■ **Stored data**
⟨

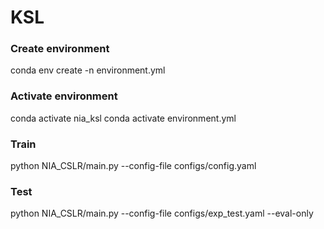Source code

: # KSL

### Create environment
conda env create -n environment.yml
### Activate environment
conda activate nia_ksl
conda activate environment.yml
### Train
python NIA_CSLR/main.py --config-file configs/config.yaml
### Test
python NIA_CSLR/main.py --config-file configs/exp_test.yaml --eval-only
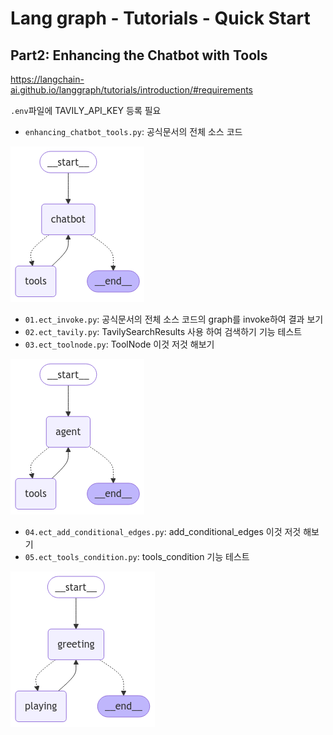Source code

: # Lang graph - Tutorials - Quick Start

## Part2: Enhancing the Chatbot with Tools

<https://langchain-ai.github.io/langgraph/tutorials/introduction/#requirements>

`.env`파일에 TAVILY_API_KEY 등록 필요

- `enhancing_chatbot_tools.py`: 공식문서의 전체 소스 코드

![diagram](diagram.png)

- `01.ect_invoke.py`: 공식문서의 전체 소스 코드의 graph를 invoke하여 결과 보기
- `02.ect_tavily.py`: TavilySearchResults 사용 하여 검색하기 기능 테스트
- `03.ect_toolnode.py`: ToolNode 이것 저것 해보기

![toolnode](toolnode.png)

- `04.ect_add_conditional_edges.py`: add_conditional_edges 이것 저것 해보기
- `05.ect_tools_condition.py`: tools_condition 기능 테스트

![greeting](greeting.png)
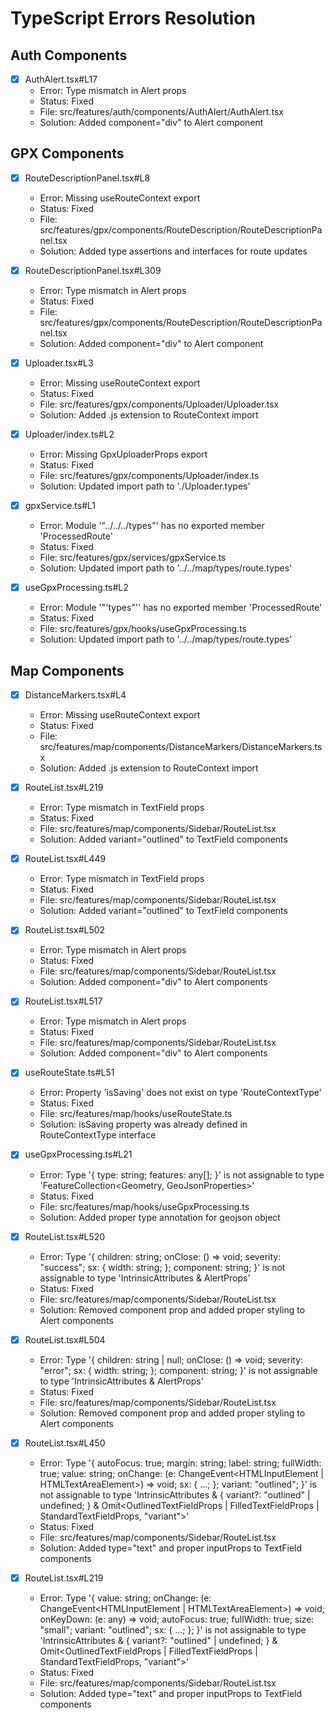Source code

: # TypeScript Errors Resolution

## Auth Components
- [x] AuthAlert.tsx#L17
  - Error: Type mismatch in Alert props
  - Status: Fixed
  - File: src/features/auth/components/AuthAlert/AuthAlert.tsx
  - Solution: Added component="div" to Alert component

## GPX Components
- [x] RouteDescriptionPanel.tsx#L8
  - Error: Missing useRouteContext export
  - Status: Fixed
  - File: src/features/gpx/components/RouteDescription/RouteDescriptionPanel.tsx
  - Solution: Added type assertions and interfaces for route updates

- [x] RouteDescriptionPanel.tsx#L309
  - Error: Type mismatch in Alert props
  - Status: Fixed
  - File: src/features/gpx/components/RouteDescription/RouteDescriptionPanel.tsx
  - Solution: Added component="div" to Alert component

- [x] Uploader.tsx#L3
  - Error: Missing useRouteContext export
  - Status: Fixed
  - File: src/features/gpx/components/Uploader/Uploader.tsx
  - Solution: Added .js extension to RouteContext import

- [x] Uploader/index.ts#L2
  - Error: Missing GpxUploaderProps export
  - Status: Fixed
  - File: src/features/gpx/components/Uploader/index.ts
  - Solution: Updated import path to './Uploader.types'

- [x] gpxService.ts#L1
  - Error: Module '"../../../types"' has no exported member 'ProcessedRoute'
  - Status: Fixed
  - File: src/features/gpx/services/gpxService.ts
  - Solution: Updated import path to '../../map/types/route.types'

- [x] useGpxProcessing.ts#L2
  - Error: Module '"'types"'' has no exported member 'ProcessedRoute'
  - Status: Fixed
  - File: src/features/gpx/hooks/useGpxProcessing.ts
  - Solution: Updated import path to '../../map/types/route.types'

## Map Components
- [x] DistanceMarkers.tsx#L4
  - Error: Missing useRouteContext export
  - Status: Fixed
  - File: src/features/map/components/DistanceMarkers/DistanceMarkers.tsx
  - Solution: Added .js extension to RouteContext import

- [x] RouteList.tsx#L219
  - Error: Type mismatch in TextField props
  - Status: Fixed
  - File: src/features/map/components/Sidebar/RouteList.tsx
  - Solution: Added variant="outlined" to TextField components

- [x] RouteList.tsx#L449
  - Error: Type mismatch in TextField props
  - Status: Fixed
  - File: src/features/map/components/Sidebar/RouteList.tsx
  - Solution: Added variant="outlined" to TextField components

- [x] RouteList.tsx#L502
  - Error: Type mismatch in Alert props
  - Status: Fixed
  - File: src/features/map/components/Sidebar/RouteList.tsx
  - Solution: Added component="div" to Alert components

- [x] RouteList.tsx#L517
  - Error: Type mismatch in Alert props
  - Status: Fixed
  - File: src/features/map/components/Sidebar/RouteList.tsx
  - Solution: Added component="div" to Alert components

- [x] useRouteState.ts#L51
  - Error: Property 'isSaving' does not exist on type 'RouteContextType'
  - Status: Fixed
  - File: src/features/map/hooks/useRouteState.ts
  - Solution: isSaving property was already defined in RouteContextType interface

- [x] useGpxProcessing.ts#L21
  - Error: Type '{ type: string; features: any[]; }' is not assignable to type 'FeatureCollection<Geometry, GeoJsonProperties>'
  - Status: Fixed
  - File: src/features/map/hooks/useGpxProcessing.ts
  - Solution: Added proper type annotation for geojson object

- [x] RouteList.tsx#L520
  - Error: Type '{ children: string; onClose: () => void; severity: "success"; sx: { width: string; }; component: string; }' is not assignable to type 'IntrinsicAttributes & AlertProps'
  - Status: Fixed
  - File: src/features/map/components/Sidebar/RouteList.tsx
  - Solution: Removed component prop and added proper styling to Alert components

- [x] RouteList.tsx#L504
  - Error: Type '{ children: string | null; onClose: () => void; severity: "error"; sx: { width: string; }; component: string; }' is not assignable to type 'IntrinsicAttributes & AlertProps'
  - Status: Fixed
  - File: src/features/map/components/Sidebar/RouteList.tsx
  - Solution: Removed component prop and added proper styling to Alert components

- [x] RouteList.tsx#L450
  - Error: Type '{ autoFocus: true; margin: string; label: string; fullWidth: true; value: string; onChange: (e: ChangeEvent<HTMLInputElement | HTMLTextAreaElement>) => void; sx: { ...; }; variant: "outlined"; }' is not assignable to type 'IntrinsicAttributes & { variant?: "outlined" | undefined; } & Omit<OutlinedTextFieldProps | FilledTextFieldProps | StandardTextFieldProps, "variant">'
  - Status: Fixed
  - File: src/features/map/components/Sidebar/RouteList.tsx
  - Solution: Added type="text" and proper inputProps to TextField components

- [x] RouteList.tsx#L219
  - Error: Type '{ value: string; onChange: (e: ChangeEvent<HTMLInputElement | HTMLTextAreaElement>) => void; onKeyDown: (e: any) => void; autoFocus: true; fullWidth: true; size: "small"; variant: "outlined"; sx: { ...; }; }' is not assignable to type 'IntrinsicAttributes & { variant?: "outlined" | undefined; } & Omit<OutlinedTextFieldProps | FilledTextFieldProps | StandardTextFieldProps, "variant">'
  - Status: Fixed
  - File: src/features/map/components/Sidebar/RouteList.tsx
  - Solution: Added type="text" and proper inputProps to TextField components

⟩

Please give back, exactly as it stands above, the stretch from the line with "- [x] Uploader/index.ts#L2" through the line with "- [x] gpxService.ts#L1", and no line outside it.

■ **REPLY**
- [x] Uploader/index.ts#L2
  - Error: Missing GpxUploaderProps export
  - Status: Fixed
  - File: src/features/gpx/components/Uploader/index.ts
  - Solution: Updated import path to './Uploader.types'

- [x] gpxService.ts#L1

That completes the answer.